→ Exercise details
Only the number is wanted: state how many lines of the data below contain the word "projects".

==*==

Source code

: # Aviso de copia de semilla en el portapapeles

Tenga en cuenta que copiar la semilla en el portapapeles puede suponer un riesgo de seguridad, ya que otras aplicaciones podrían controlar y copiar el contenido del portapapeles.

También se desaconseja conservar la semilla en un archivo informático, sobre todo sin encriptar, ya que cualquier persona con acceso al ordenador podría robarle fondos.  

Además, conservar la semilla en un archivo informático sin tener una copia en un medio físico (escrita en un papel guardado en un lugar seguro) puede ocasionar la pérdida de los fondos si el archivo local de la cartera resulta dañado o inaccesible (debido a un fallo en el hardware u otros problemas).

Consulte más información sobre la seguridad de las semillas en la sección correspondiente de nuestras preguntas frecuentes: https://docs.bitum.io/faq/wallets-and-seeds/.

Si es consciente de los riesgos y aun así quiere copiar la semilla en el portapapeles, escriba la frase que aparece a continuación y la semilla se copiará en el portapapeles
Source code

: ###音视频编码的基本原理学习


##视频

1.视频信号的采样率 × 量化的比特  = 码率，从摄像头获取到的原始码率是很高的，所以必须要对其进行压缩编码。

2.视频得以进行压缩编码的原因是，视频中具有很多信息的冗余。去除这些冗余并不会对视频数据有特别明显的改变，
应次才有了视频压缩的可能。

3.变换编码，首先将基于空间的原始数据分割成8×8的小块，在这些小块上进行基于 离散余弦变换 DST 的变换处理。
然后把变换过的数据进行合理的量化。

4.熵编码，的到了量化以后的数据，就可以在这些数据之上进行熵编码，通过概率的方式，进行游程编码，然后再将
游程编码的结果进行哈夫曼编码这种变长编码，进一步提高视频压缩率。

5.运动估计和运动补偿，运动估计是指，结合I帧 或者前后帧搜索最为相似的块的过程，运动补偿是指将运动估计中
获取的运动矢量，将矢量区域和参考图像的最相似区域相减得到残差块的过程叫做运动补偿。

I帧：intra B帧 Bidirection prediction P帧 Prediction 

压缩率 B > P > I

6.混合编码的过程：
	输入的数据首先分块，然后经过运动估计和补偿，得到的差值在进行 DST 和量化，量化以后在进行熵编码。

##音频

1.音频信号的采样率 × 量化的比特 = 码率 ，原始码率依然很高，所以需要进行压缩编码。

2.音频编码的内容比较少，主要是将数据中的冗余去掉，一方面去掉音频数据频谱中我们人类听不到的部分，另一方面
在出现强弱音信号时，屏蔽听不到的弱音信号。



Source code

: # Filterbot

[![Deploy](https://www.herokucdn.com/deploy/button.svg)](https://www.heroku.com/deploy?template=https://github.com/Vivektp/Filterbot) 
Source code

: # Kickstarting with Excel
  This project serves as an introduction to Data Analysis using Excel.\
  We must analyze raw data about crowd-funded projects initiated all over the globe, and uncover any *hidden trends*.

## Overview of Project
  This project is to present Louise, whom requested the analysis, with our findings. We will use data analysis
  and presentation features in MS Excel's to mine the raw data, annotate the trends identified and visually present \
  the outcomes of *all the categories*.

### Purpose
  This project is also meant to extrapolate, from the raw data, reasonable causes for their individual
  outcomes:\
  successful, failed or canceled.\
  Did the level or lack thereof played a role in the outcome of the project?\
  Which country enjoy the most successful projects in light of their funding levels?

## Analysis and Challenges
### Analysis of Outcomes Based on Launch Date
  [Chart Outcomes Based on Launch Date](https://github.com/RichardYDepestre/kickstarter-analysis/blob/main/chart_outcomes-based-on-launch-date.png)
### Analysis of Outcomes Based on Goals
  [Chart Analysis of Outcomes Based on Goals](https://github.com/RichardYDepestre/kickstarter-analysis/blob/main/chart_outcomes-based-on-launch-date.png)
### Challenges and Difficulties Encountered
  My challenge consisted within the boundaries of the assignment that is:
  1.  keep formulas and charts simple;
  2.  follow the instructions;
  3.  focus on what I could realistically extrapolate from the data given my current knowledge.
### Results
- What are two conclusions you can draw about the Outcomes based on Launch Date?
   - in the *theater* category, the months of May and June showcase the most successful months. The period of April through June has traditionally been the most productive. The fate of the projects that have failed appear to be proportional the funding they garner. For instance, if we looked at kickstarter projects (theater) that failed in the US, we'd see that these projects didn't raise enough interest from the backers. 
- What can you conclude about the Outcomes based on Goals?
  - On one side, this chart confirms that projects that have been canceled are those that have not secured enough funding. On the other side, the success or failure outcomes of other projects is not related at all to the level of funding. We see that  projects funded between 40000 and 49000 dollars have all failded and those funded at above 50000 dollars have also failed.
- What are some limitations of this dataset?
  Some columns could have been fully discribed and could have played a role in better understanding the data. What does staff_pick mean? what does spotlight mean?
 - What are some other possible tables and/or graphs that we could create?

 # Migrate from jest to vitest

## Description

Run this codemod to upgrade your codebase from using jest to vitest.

==*==

→ Solution for this task
4